Method 3: Logstash JDBC plugin for Postgres to ElasticSearch

Pre-requisites: Java 8+, Logstash, JDBC

Elastic provides a documented process for using Logstash to sync from a relational database to ElasticSearch. Logstash is an open-source server-side data processing platform. 

Note that this process is tested for MySQL, though it should work for other relational databases like Postgres. This integration is event-based, however, it should be noted that it does not capture change data from the write-ahead log via the enablement of logical decoding. 

This means your production database could be heavily taxed by this implementation. You can read more about Postgres CDC types here. 

Steps:

  1. Gather credentials 
    1. Navigate to the Kibana menu and then Management->Integrations->View Deployment Details.
    2. To authenticate you will use the Elastic API key.
  2. Get Logstash the Postgres JDBC Driver.
    1. Install Logstash.
    2. Download and unpack the JDBC driver and take note of the driver’s location.
  3. Add timestamps to Postgres (if you do not already have them).
    1. For each table you plan to replicate to Elastic, you will need a column to reflect the time it was last modified.
  4. Create a Logstash pipeline with the JDBC input plugin.
    1. Create a file called jdbc.conf in <localpath>/logstash-7.12.
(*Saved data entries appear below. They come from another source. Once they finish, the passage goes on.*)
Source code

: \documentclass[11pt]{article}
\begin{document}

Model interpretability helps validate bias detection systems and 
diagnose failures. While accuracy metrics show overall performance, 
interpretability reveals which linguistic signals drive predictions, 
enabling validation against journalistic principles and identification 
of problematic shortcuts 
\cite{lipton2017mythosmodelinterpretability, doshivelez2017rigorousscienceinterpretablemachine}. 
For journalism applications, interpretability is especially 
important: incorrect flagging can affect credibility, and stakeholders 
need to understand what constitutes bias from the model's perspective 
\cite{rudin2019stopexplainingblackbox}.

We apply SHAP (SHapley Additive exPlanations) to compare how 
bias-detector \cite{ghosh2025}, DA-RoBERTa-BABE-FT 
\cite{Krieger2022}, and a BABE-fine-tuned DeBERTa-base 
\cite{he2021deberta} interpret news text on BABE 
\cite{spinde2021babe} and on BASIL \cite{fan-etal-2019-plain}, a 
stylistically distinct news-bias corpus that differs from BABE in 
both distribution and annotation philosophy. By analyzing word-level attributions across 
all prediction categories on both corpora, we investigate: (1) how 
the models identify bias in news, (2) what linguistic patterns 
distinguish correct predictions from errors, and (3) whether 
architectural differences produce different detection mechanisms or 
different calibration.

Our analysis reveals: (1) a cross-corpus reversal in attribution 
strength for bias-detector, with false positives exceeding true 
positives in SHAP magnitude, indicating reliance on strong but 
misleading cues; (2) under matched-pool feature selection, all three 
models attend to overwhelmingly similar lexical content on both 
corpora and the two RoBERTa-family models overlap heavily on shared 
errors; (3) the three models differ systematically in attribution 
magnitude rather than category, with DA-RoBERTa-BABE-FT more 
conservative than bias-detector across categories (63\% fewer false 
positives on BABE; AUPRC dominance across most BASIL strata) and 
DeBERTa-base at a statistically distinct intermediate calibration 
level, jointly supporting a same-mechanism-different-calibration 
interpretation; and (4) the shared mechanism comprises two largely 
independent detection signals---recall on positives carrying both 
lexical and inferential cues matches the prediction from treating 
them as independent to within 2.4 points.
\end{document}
      Paste the code below into the file to generate the Logstash pipeline, substituting your driver location, credentials, and timestamp column name.
plaintext
input { jdbc { jdbc_driver_library => "<driverpath>/mysql-connector-java-<versionNumber>.jar" jdbc_driver_class => "com.mysql.jdbc.Driver" jdbc_connection_string => "jdbc:mysql://<MySQL host>:3306/es_db" jdbc_user => "<myusername>" jdbc_password => "<mypassword>" jdbc_paging_enabled => true tracking_column => "unix_ts_in_secs" use_column_value => true tracking_column_type => "numeric" schedule => "*/5 * * * * *" statement => "SELECT *, UNIX_TIMESTAMP(modification_time) AS unix_ts_in_secs FROM es_table WHERE (UNIX_TIMESTAMP(modification_time) > :sql_last_value AND modification_time < NOW()) ORDER BY modification_time ASC" } } filter { mutate { copy => { "id" => "[@metadata][_id]"} remove_field => ["id", "@version", "unix_ts_in_secs"] } } output { elasticsearch { index => "rdbms_idx" ilm_enabled => false cloud_id => "<DeploymentName>:<ID>" cloud_auth => "elastic:<Password>" ssl => true # api_key => "<myAPIid:myAPIkey>" } }

With the configuration above saved, launch Logstash:
bin/logstash -f jcbc.conf

Advantages of using the Logstash JDBC plugin:

  • Open-source.
  • Can transform data in Logstash before populating to ElasticSearch.

Disadvantages:

  • Will negatively impact your production database as it uses timestamp rather than log-based CDC.
  • There are implementation nuances to avoid creating duplicates.
  • Users report that Logstash documentation can be outdated and incomplete at times.

Postres to Elastic Beyond This Guide… 

As with any data pipeline, you can choose to build a custom solution using a streaming framework, such as Kafka and Debezium, or Amazon Kinesis.

If, for example, your use case is a text search of logs, you can consider using a tool like ZomboDB for Postgres. However, this may still not be enough power and functionality for a multi-node filtering system like Elastic. 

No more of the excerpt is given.